TASK INSTRUCTIONS | Once you reach the line containing "- [Cookbook: Useful", return it and every line after it exactly, through the end of the records below, with no pictures.

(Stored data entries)
══════════════════════════════

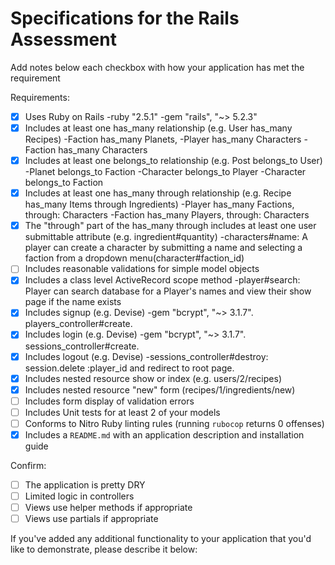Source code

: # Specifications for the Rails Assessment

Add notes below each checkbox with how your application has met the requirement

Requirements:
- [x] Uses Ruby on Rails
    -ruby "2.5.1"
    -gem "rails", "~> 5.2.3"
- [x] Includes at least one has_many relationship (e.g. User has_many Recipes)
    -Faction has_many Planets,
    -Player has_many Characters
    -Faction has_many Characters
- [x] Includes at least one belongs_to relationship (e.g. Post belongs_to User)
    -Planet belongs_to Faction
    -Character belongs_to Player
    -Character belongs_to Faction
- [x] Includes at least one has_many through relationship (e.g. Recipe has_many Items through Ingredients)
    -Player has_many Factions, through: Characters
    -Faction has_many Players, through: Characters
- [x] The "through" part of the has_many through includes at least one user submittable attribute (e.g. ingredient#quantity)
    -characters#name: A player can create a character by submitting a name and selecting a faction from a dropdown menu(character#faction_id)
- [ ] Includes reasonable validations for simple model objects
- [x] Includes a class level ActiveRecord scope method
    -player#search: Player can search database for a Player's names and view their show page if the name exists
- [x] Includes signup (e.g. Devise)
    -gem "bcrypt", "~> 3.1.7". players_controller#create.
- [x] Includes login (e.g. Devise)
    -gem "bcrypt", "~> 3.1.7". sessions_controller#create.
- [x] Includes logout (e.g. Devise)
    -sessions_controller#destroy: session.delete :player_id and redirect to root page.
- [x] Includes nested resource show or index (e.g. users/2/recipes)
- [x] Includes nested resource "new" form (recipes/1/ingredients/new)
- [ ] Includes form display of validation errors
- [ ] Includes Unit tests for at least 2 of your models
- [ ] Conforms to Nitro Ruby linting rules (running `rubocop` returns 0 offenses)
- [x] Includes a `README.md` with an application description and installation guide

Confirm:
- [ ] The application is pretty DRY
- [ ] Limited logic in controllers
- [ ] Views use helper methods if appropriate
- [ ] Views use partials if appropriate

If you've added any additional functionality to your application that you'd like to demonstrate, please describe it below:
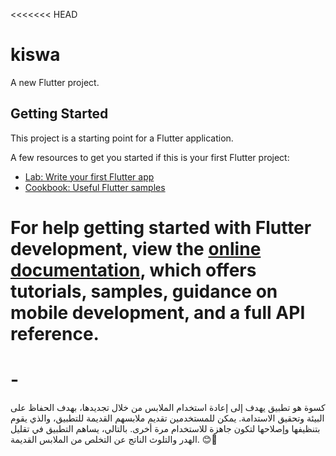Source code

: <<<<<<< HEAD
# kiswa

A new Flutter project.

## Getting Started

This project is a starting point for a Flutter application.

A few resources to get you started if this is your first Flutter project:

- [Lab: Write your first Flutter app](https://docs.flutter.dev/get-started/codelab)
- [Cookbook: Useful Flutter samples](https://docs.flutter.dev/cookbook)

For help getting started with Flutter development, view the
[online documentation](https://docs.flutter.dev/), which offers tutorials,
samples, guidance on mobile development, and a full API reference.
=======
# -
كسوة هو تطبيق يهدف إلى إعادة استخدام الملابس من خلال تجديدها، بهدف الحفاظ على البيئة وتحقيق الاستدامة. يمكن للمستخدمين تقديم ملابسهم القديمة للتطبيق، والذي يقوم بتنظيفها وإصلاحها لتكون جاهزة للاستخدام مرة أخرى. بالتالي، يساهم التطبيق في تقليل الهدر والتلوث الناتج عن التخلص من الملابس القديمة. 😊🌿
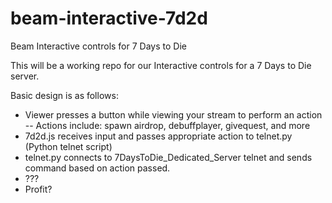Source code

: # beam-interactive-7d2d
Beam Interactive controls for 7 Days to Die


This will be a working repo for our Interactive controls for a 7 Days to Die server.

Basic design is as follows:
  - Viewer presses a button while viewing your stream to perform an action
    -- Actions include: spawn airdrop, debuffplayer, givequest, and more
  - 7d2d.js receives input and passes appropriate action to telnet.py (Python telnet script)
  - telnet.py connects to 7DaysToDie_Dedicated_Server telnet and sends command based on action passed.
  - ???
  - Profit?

══════════════════════════════

ANSWER BOX |
- [Cookbook: Useful Flutter samples](https://docs.flutter.dev/cookbook)

For help getting started with Flutter development, view the
[online documentation](https://docs.flutter.dev/), which offers tutorials,
samples, guidance on mobile development, and a full API reference.
=======
# -
كسوة هو تطبيق يهدف إلى إعادة استخدام الملابس من خلال تجديدها، بهدف الحفاظ على البيئة وتحقيق الاستدامة. يمكن للمستخدمين تقديم ملابسهم القديمة للتطبيق، والذي يقوم بتنظيفها وإصلاحها لتكون جاهزة للاستخدام مرة أخرى. بالتالي، يساهم التطبيق في تقليل الهدر والتلوث الناتج عن التخلص من الملابس القديمة. 😊🌿
Source code

: # beam-interactive-7d2d
Beam Interactive controls for 7 Days to Die


This will be a working repo for our Interactive controls for a 7 Days to Die server.

Basic design is as follows:
  - Viewer presses a button while viewing your stream to perform an action
    -- Actions include: spawn airdrop, debuffplayer, givequest, and more
  - 7d2d.js receives input and passes appropriate action to telnet.py (Python telnet script)
  - telnet.py connects to 7DaysToDie_Dedicated_Server telnet and sends command based on action passed.
  - ???
  - Profit?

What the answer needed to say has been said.